Monday, November 19, 2007


Big Bird

They seriously called Larry Robinson that back then. As a nickname.

Standing tall at 6'4" with blond, bushy hair and an imposing 225 pounds, Robinson was a complete defenseman for one of the most complete dynasties in sports history - the Montreal Canadiens of the 1970s. That was a team loaded with talent: Scotty Bowman behind the bench, Ken Dryden in net, Guy Lafleur and Yvan Cournoyer leading the attack, and a roster featuring Rejean Houle, Pete Mahovlich, and Steve Shutt; Larry Robinson stood out both in size and in play. He led the defense, which also featured Guy Lapointe and Serge Savard among other defensemen. Robinson was big, you didn't mess with him physically. Robinson was swift, you couldn't just get past him or slow him down too much. Robinson was skilled, becoming the all-time leader in goals (187) and assists (689) by a defenseman in the entire history of the Canadiens franchise. Robinson was a winner, winning 6 Stanley Cups - four in a row from 1976 to 1979, 2 Norris Trophies, and a Conn Smythe trophy as the defensive backbone for Montreal.

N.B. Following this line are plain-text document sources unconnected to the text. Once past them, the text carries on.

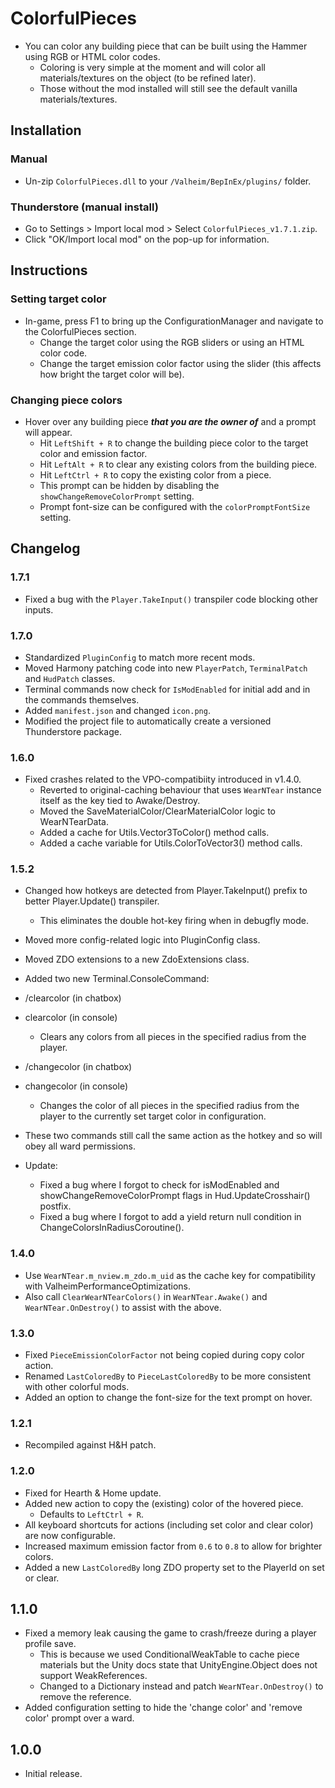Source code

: # ColorfulPieces

  * You can color any building piece that can be built using the Hammer using RGB or HTML color codes.
    * Coloring is very simple at the moment and will color all materials/textures on the object (to be refined later).
    * Those without the mod installed will still see the default vanilla materials/textures.

## Installation

### Manual

  * Un-zip `ColorfulPieces.dll` to your `/Valheim/BepInEx/plugins/` folder.

### Thunderstore (manual install)

  * Go to Settings > Import local mod > Select `ColorfulPieces_v1.7.1.zip`.
  * Click "OK/Import local mod" on the pop-up for information.

## Instructions

### Setting target color

  * In-game, press F1 to bring up the ConfigurationManager and navigate to the ColorfulPieces section.
    * Change the target color using the RGB sliders or using an HTML color code.
    * Change the target emission color factor using the slider (this affects how bright the target color will be).

### Changing piece colors

  * Hover over any building piece ***that you are the owner of*** and a prompt will appear.
    * Hit `LeftShift + R` to change the building piece color to the target color and emission factor.
    * Hit `LeftAlt + R` to clear any existing colors from the building piece.
    * Hit `LeftCtrl + R` to copy the existing color from a piece.
    * This prompt can be hidden by disabling the `showChangeRemoveColorPrompt` setting.
    * Prompt font-size can be configured with the `colorPromptFontSize` setting.

## Changelog

### 1.7.1

  * Fixed a bug with the `Player.TakeInput()` transpiler code blocking other inputs.

### 1.7.0

  * Standardized `PluginConfig` to match more recent mods.
  * Moved Harmony patching code into new `PlayerPatch`, `TerminalPatch` and `HudPatch` classes.
  * Terminal commands now check for `IsModEnabled` for initial add and in the commands themselves.
  * Added `manifest.json` and changed `icon.png`.
  * Modified the project file to automatically create a versioned Thunderstore package.

### 1.6.0

  * Fixed crashes related to the VPO-compatibiity introduced in v1.4.0.
    * Reverted to original-caching behaviour that uses `WearNTear` instance itself as the key tied to Awake/Destroy.
    * Moved the SaveMaterialColor/ClearMaterialColor logic to WearNTearData.
    * Added a cache for Utils.Vector3ToColor() method calls.
    * Added a cache variable for Utils.ColorToVector3() method calls.

### 1.5.2
  * Changed how hotkeys are detected from Player.TakeInput() prefix to better Player.Update() transpiler.
    * This eliminates the double hot-key firing when in debugfly mode.
  * Moved more config-related logic into PluginConfig class.
  * Moved ZDO extensions to a new ZdoExtensions class.
  * Added two new Terminal.ConsoleCommand:

  * /clearcolor <radius> (in chatbox)
  * clearcolor <radius> (in console)
    * Clears any colors from all pieces in the specified radius from the player.

  * /changecolor <radius> (in chatbox)
  * changecolor <radius> (in console)
    * Changes the color of all pieces in the specified radius from the player to the currently set target color in configuration.

  * These two commands still call the same action as the hotkey and so will obey all ward permissions.

  * Update:
    * Fixed a bug where I forgot to check for isModEnabled and showChangeRemoveColorPrompt flags in Hud.UpdateCrosshair() postfix.
    * Fixed a bug where I forgot to add a yield return null condition in ChangeColorsInRadiusCoroutine().

### 1.4.0

  * Use `WearNTear.m_nview.m_zdo.m_uid` as the cache key for compatibility with ValheimPerformanceOptimizations.
  * Also call `ClearWearNTearColors()` in `WearNTear.Awake()` and `WearNTear.OnDestroy()` to assist with the above.

### 1.3.0

  * Fixed `PieceEmissionColorFactor` not being copied during copy color action.
  * Renamed `LastColoredBy` to `PieceLastColoredBy` to be more consistent with other colorful mods.
  * Added an option to change the font-size for the text prompt on hover.

### 1.2.1

  * Recompiled against H&H patch.

### 1.2.0

  * Fixed for Hearth & Home update.
  * Added new action to copy the (existing) color of the hovered piece.
    * Defaults to `LeftCtrl + R`.
  * All keyboard shortcuts for actions (including set color and clear color) are now configurable.
  * Increased maximum emission factor from `0.6` to `0.8` to allow for brighter colors.
  * Added a new `LastColoredBy` long ZDO property set to the PlayerId on set or clear.

## 1.1.0

  * Fixed a memory leak causing the game to crash/freeze during a player profile save.
    * This is because we used ConditionalWeakTable to cache piece materials but the Unity docs state that
      UnityEngine.Object does not support WeakReferences.
    * Changed to a Dictionary instead and patch `WearNTear.OnDestroy()` to remove the reference.
  * Added configuration setting to hide the 'change color' and 'remove color' prompt over a ward.

## 1.0.0

  * Initial release.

Robinson was a complete defenseman who was solid as a rock from 1973 through 1989, and he wasn't terrible in a two year stint with the LA Kings shortly thereafter. Robinson wasn't through with hockey, becoming an assistant coach with the New Jersey Devils in 1993. He was so pronounced at it that he became a head coach with the Kings a few years later. In 1999 he returned to the Devils as an assistant which also didn't last too long as he became the head coach with New Jersey again in 2000. After infamously throwing a garbage can in the playoffs, the Devils reloaded in the Eastern Conference Finals and defeated Dallas in the Stanley Cup Finals, earning Robinson's sole Stanley Cup win as a head coach. He remained in the organization, became a head coach for a bit, left due to health problems, but remains as an assistant on the current team.

Nobody can doubt Robinson's accolades, as he was named to the Hockey Hall of Fame in 1995. But tonight, Robinson gets further established as a Montreal and hockey legend as his number was retired prior to the Canadiens hosting the Ottawa Senators. The Devils official website has a piece on Robinson for his night of glory, the official website of Les Habs just let numbers do the talking. Nobody wore #19 since Robinson and now no one else will ever do so for Montreal. Not that anyone would want to have to live up to wearing that number.

The same probably goes for his nickname.